The audience sees no actual pornography, but We Want You to Watch does include graphic descriptions. The performers at one point try to express in dance what it feels like to watch porn – a dead-eyed pneumatic thrusting and banging ensues. They wanted the show to be “relentless and overwhelming, a bit of a bombardment”, says Birch – because that was what researching and watching porn felt like to them. We Want You To Watch certainly uses the uniquely live and in-yer-face potential of theatre to make an audience sit up and listen to its arguments.
The power of the human body onstage is, of course, something that separates theatre from TV, film, photography – and online porn. It’s comparatively easy to distance yourself from a small image on a smartphone screen; harder not to be unsettled by a person in front of you. This queasy power is harnessed in Jennifer Haley’s hit play The Nether, which opened in LA in 2013, before enjoying runs in London’s West End and off-Broadway in New York this spring. West Coasters can catch it early next year when it’s staged at the San Francisco Playhouse.

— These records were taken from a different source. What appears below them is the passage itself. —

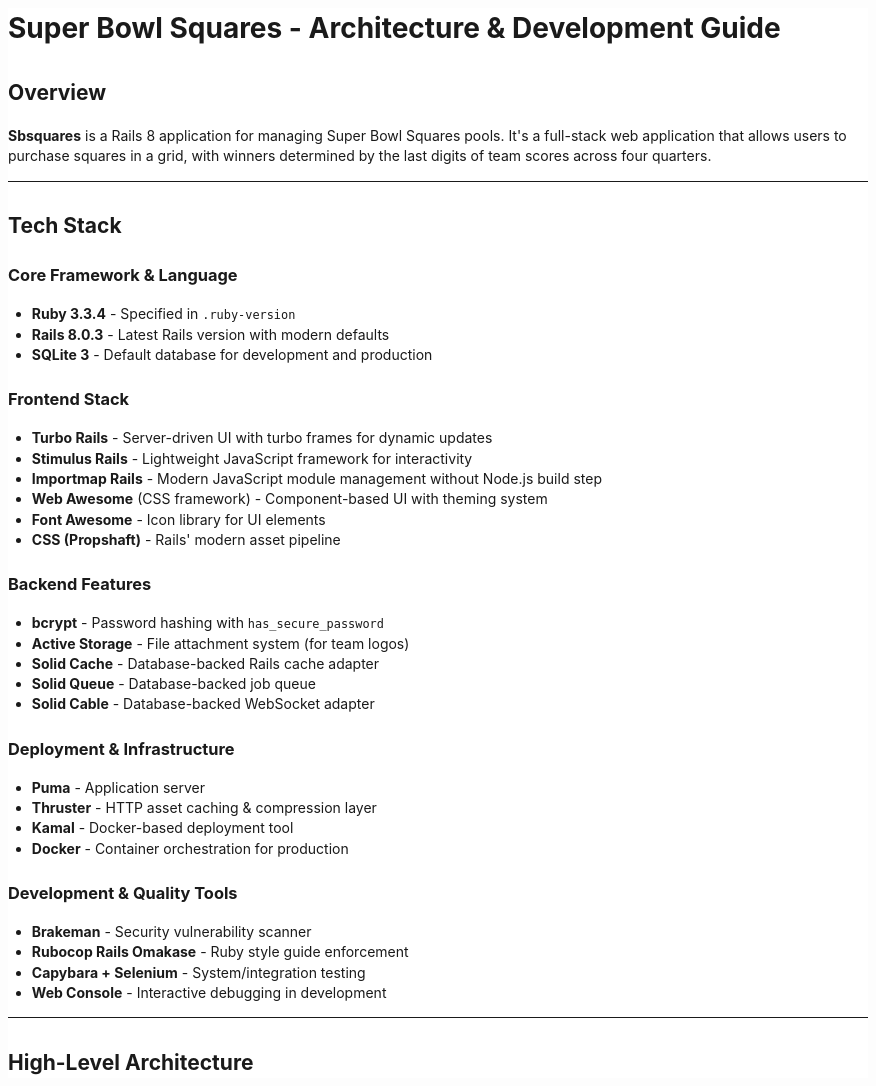 # Super Bowl Squares - Architecture & Development Guide

## Overview

**Sbsquares** is a Rails 8 application for managing Super Bowl Squares pools. It's a full-stack web application that allows users to purchase squares in a grid, with winners determined by the last digits of team scores across four quarters.

---

## Tech Stack

### Core Framework & Language
- **Ruby 3.3.4** - Specified in `.ruby-version`
- **Rails 8.0.3** - Latest Rails version with modern defaults
- **SQLite 3** - Default database for development and production

### Frontend Stack
- **Turbo Rails** - Server-driven UI with turbo frames for dynamic updates
- **Stimulus Rails** - Lightweight JavaScript framework for interactivity
- **Importmap Rails** - Modern JavaScript module management without Node.js build step
- **Web Awesome** (CSS framework) - Component-based UI with theming system
- **Font Awesome** - Icon library for UI elements
- **CSS (Propshaft)** - Rails' modern asset pipeline

### Backend Features
- **bcrypt** - Password hashing with `has_secure_password`
- **Active Storage** - File attachment system (for team logos)
- **Solid Cache** - Database-backed Rails cache adapter
- **Solid Queue** - Database-backed job queue
- **Solid Cable** - Database-backed WebSocket adapter

### Deployment & Infrastructure
- **Puma** - Application server
- **Thruster** - HTTP asset caching & compression layer
- **Kamal** - Docker-based deployment tool
- **Docker** - Container orchestration for production

### Development & Quality Tools
- **Brakeman** - Security vulnerability scanner
- **Rubocop Rails Omakase** - Ruby style guide enforcement
- **Capybara + Selenium** - System/integration testing
- **Web Console** - Interactive debugging in development

---

## High-Level Architecture
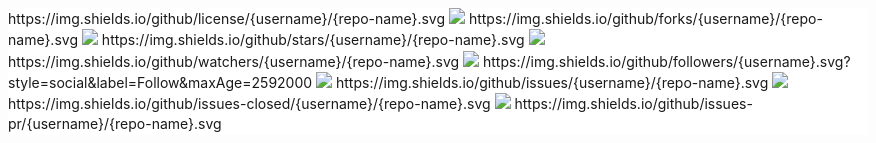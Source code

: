   </tr>
  <tr>
    <td>
      https://img.shields.io/github/license/{username}/{repo-name}.svg
    </td>
    <td>
      <img src="https://img.shields.io/github/license/{username}/{repo-name}.svg">
    </td>
  </tr>
  <tr>
    <td>
      https://img.shields.io/github/forks/{username}/{repo-name}.svg
    </td>
    <td>
      <img src="https://img.shields.io/github/forks/{username}/{repo-name}.svg">
    </td>
  </tr>
  <tr>
    <td>
      https://img.shields.io/github/stars/{username}/{repo-name}.svg
    </td>
    <td>
      <img src="https://img.shields.io/github/stars/{username}/{repo-name}.svg">
    </td>
  </tr>
  <tr>
    <td>
      https://img.shields.io/github/watchers/{username}/{repo-name}.svg
    </td>
    <td>
      <img src="https://img.shields.io/github/watchers/{username}/{repo-name}.svg">
    </td>
  </tr>
  <tr>
    <td>
      https://img.shields.io/github/followers/{username}.svg?style=social&label=Follow&maxAge=2592000
    </td>
    <td>
      <img src="https://img.shields.io/github/followers/{username}.svg?style=social&label=Follow&maxAge=2592000">
    </td>
  </tr><tr>
    <td>
      https://img.shields.io/github/issues/{username}/{repo-name}.svg
    </td>
    <td>
      <img src=https://img.shields.io/github/issues/{username}/{repo-name}.svg"">
    </td>
  </tr>
  <tr>
    <td>
      https://img.shields.io/github/issues-closed/{username}/{repo-name}.svg
    </td>
    <td>
      <img src="https://img.shields.io/github/issues-closed/{username}/{repo-name}.svg">
    </td>
  </tr>
  <tr>
    <td>
      https://img.shields.io/github/issues-pr/{username}/{repo-name}.svg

A chilling tale, the play is set in the near-future where the internet has become a total virtual reality. Plug in and visit The Hideaway, a pseudo-Victorian mansion where visitors have sex with, then violently murder, little girls, all without consequence. The Nether asks difficult questions about the degree of responsibility we must take for our online actions – but it also puts the audience in an uncomfortable position of spectatorship: they may be playing digital creations, but the little actors are flesh-and-blood. Audiences can’t help but be steered to ask: if it looks real, and feels real, maybe the moral responsibility is real?
Using technology onstage isn’t just about peering into a grim future – it can also update classics to our present moment. So it was for Anya Reiss’ take on Frank Wedekind’s Spring Awakening last year: when re-writing his play about sexually confused and suicidal teenagers (which was accused of being pornographic even in 1891), she couldn’t exactly ignore the internet. The production used Skype, Facebook and YouTube, with troubled teens swapping videos of S&M porn.
Speaking to Reiss as the show opened, the 22-year-old told me that she had never actually watched porn before she embarked on this project. As research goes, it was pretty eye-opening: “It was not what I thought! .” She says she was terrified by it, “never mind if I was 14.”
Not suitable for children
Adults being taken aback by what youngsters are watching is a common theme, and another new play tackling online porn actually has its basis in real life. Lizi Patch found herself caught up in an international media storm two years ago, after she wrote on her blog about her 11-year-old son’s traumatic experience of being shown hard-core pornography on a phone by kids at school.
Her play about the issue, Punching the Sky, received public funding in the UK for development; she’s hoping another round will see it touring 10 regional theatres across the country. It uses animation to create the character of the young boy, while the mother is played by an actor – as is the character of the internet. This allowed Patch – like Rash Dash – to take the internet on, and to give voice to the debates she’s been having about online porn and how we protect children from it.
“As a writer and director, I’m anti-censorship. My son, he said himself if I hadn’t watched it at home I would have gone to my friend’s house and watched it,” Patch acknowledges. There are no easy solutions, but she hopes that a play will encourage discussion. “It’s about keeping that conversation going. The bottom line for me is education: I know it’s difficult to talk about pornography in a school environment… but there will have to be seismic shift.”
And theatre might just help provide it. “Young people who’ve seen Punching the Sky have been able to talk about the issues through the characters in the play, rather than as themselves. It means those conversations can be a bit more far-reaching.” These theatre makers want you to watch – but they also want you to think.